Dortmund, Germany: My Global Perspective

By Joseph Tadros, Industrial & Systems Engineering

In the Spring of 2010, I studied in Berlin, Germany. The experience changed my life and I knew I had to return, so I applied to the Research Internships in Science and Engineering (RISE) program. I wanted to obtain an international experience and also gain work experience in 

Industrial and Systems Engineering. In the Summer of 2011 I was accepted by RISE to work for Fraunhofer’s Institution of Material Flow and Logistics in Dortmand, Germany.

 

With the help of Dean Bernath, Dr. Pham, and Candiece White, I was able to receive funding from Rutgers University to work abroad. In the previous year in Berlin, I spent a lot of time with 


Americans. Consequently, the culture shock of having to adjust, and adjust quickly and independently, was a surprised. But once I started the first day of work at Fraunhofer, I knew I belong. My colleagues were welcoming. They were accustomed to working with international students and many of them also had study abroad experience, which helped them to sympathize with my difficulties.

After my first conversation with my colleagues, they quickly invited me on a weekend road trip to Berlin.
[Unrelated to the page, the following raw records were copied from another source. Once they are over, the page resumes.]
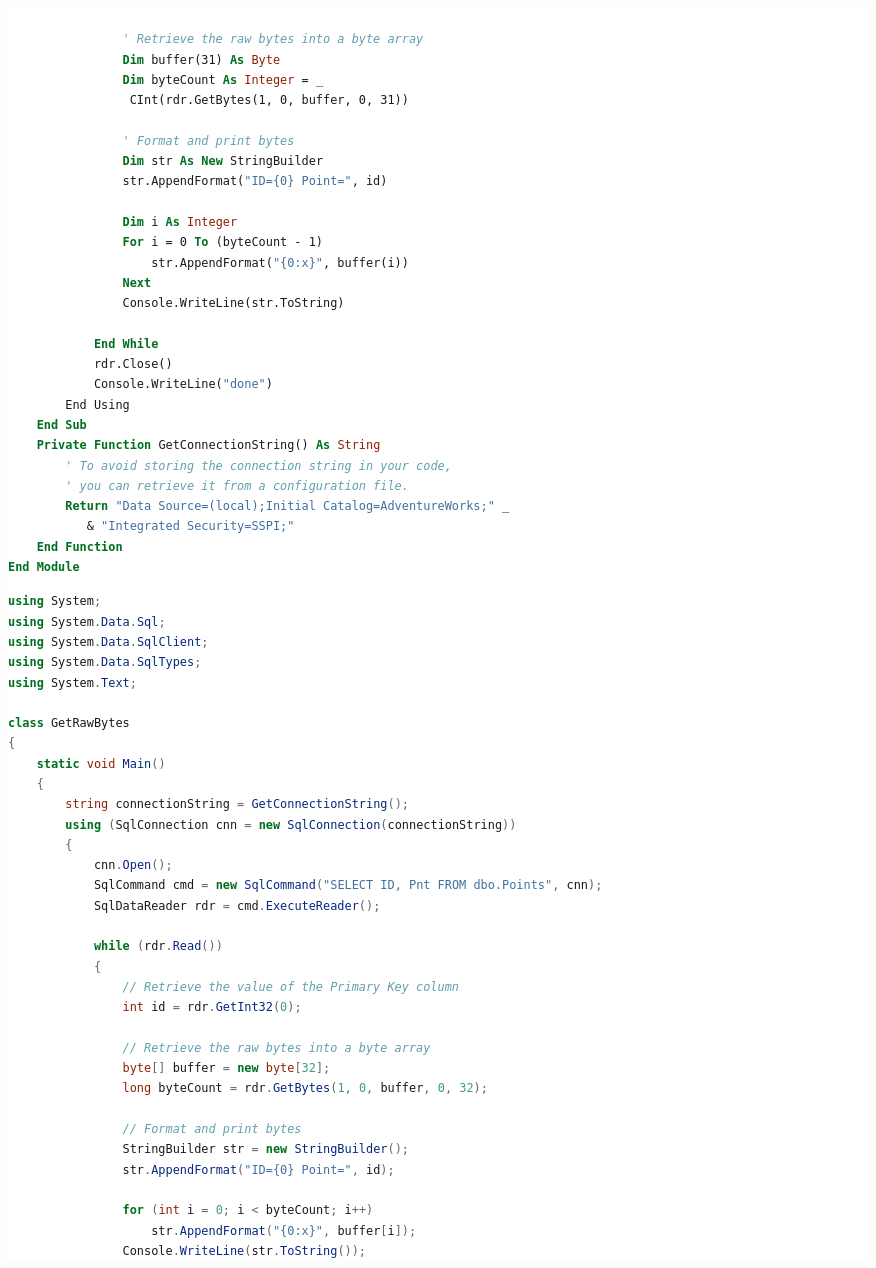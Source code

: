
 ```vb  
  
                ' Retrieve the raw bytes into a byte array  
                Dim buffer(31) As Byte  
                Dim byteCount As Integer = _  
                 CInt(rdr.GetBytes(1, 0, buffer, 0, 31))  
  
                ' Format and print bytes   
                Dim str As New StringBuilder  
                str.AppendFormat("ID={0} Point=", id)  
  
                Dim i As Integer  
                For i = 0 To (byteCount - 1)  
                    str.AppendFormat("{0:x}", buffer(i))  
                Next  
                Console.WriteLine(str.ToString)  
  
            End While  
            rdr.Close()  
            Console.WriteLine("done")  
        End Using  
    End Sub  
    Private Function GetConnectionString() As String  
        ' To avoid storing the connection string in your code,    
        ' you can retrieve it from a configuration file.  
        Return "Data Source=(local);Initial Catalog=AdventureWorks;" _  
           & "Integrated Security=SSPI;"  
    End Function  
End Module  
```  
  
```csharp  
using System;  
using System.Data.Sql;  
using System.Data.SqlClient;  
using System.Data.SqlTypes;  
using System.Text;  
  
class GetRawBytes  
{  
    static void Main()  
    {  
        string connectionString = GetConnectionString();  
        using (SqlConnection cnn = new SqlConnection(connectionString))  
        {  
            cnn.Open();  
            SqlCommand cmd = new SqlCommand("SELECT ID, Pnt FROM dbo.Points", cnn);  
            SqlDataReader rdr = cmd.ExecuteReader();  
  
            while (rdr.Read())  
            {  
                // Retrieve the value of the Primary Key column  
                int id = rdr.GetInt32(0);  
  
                // Retrieve the raw bytes into a byte array  
                byte[] buffer = new byte[32];  
                long byteCount = rdr.GetBytes(1, 0, buffer, 0, 32);  
  
                // Format and print bytes   
                StringBuilder str = new StringBuilder();  
                str.AppendFormat("ID={0} Point=", id);  
  
                for (int i = 0; i < byteCount; i++)  
                    str.AppendFormat("{0:x}", buffer[i]);  
                Console.WriteLine(str.ToString());  
```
The head of my department eventually invited everyone to his house for a gathering, and then to a water ski outing. I will forever remember their generosity.

Fraunhofer Institute was well known and respected for leading applied research in Europe. My department focused on warehouse functions and operations. The most efficient warehouse in Germany is fully automated because hiring manual laborers is more costly. This fully automated warehouse contrasts drastically with American warehouses, which are driven by manual labor. With this difference, German engineers have been able to develop more innovative ideas and technologies for warehouses across the world.
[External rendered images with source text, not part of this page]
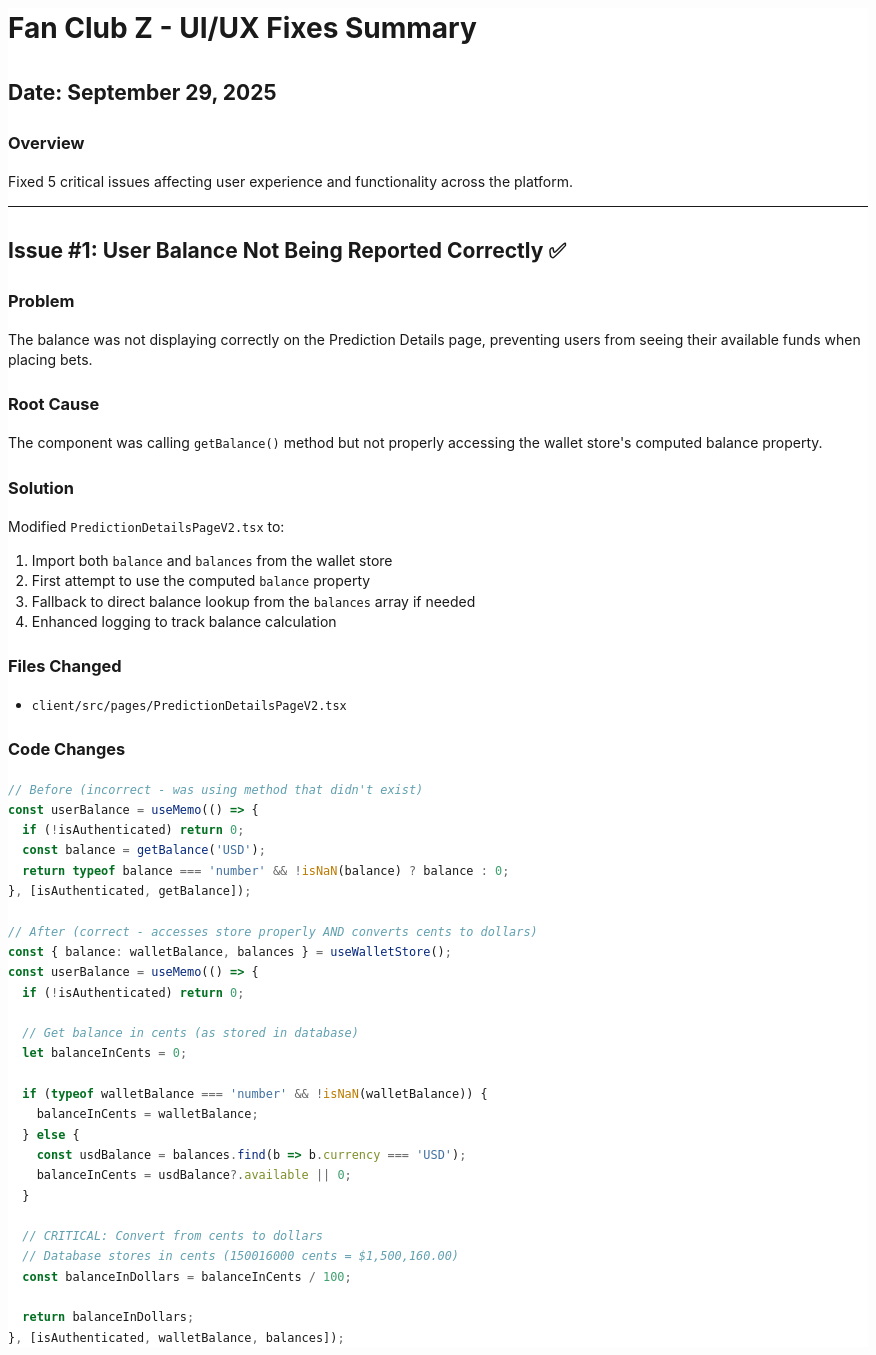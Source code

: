# Fan Club Z - UI/UX Fixes Summary

## Date: September 29, 2025

### Overview
Fixed 5 critical issues affecting user experience and functionality across the platform.

---

## Issue #1: User Balance Not Being Reported Correctly ✅

### Problem
The balance was not displaying correctly on the Prediction Details page, preventing users from seeing their available funds when placing bets.

### Root Cause
The component was calling `getBalance()` method but not properly accessing the wallet store's computed balance property.

### Solution
Modified `PredictionDetailsPageV2.tsx` to:
1. Import both `balance` and `balances` from the wallet store
2. First attempt to use the computed `balance` property
3. Fallback to direct balance lookup from the `balances` array if needed
4. Enhanced logging to track balance calculation

### Files Changed
- `client/src/pages/PredictionDetailsPageV2.tsx`

### Code Changes
```typescript
// Before (incorrect - was using method that didn't exist)
const userBalance = useMemo(() => {
  if (!isAuthenticated) return 0;
  const balance = getBalance('USD');
  return typeof balance === 'number' && !isNaN(balance) ? balance : 0;
}, [isAuthenticated, getBalance]);

// After (correct - accesses store properly AND converts cents to dollars)
const { balance: walletBalance, balances } = useWalletStore();
const userBalance = useMemo(() => {
  if (!isAuthenticated) return 0;
  
  // Get balance in cents (as stored in database)
  let balanceInCents = 0;
  
  if (typeof walletBalance === 'number' && !isNaN(walletBalance)) {
    balanceInCents = walletBalance;
  } else {
    const usdBalance = balances.find(b => b.currency === 'USD');
    balanceInCents = usdBalance?.available || 0;
  }
  
  // CRITICAL: Convert from cents to dollars
  // Database stores in cents (150016000 cents = $1,500,160.00)
  const balanceInDollars = balanceInCents / 100;
  
  return balanceInDollars;
}, [isAuthenticated, walletBalance, balances]);
```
My work entailed creating a Lean workshop simulation for warehouse operations, producing brochures for international vendors, presenting a presentation on the implementation of Lean Six Sigma towards warehouse operations, and assisting the market team to translate surveys for vendors. Though I did not have a strong background in German, nearly all of my colleagues spoke English. Consequently, my work was done in English.
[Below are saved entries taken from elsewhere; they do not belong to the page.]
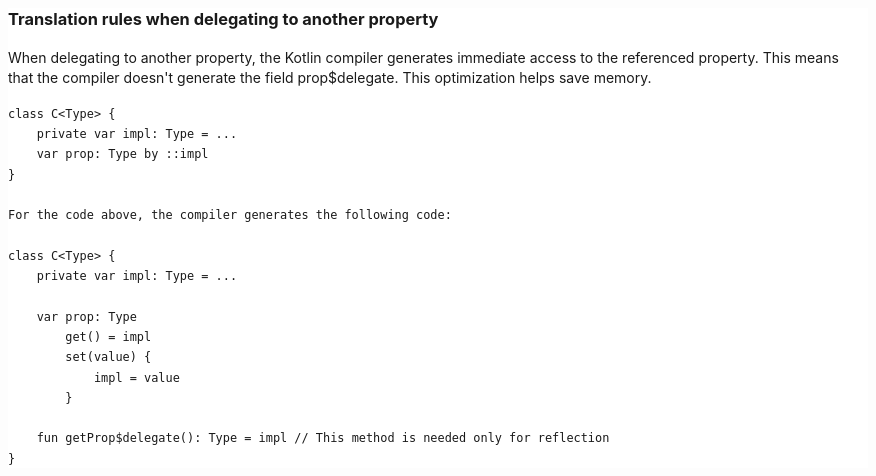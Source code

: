### Translation rules when delegating to another property

When delegating to another property, the Kotlin compiler generates immediate access to the referenced property. This
means that the compiler doesn't generate the field prop$delegate. This optimization helps save memory.

```
class C<Type> {
    private var impl: Type = ...
    var prop: Type by ::impl
}

For the code above, the compiler generates the following code:

class C<Type> {
    private var impl: Type = ...

    var prop: Type
        get() = impl
        set(value) {
            impl = value
        }

    fun getProp$delegate(): Type = impl // This method is needed only for reflection
}
```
Studying abroad helps people to broaden their global perspective. It also infects people with the “travel bug,” which makes them enthusiastic about experiencing new and exciting opportunities. If a student is currently debating whether to travel abroad or not, I would advise him or her to not worry about major requirements or time constraints or even financial issues because the School of Engineering at Rutgers University is there to help and assist with concerns and needs. Finally, I would assure the student that the sacrifices needed to go abroad are worth it, and that he or she will have an experience that will last a lifetime.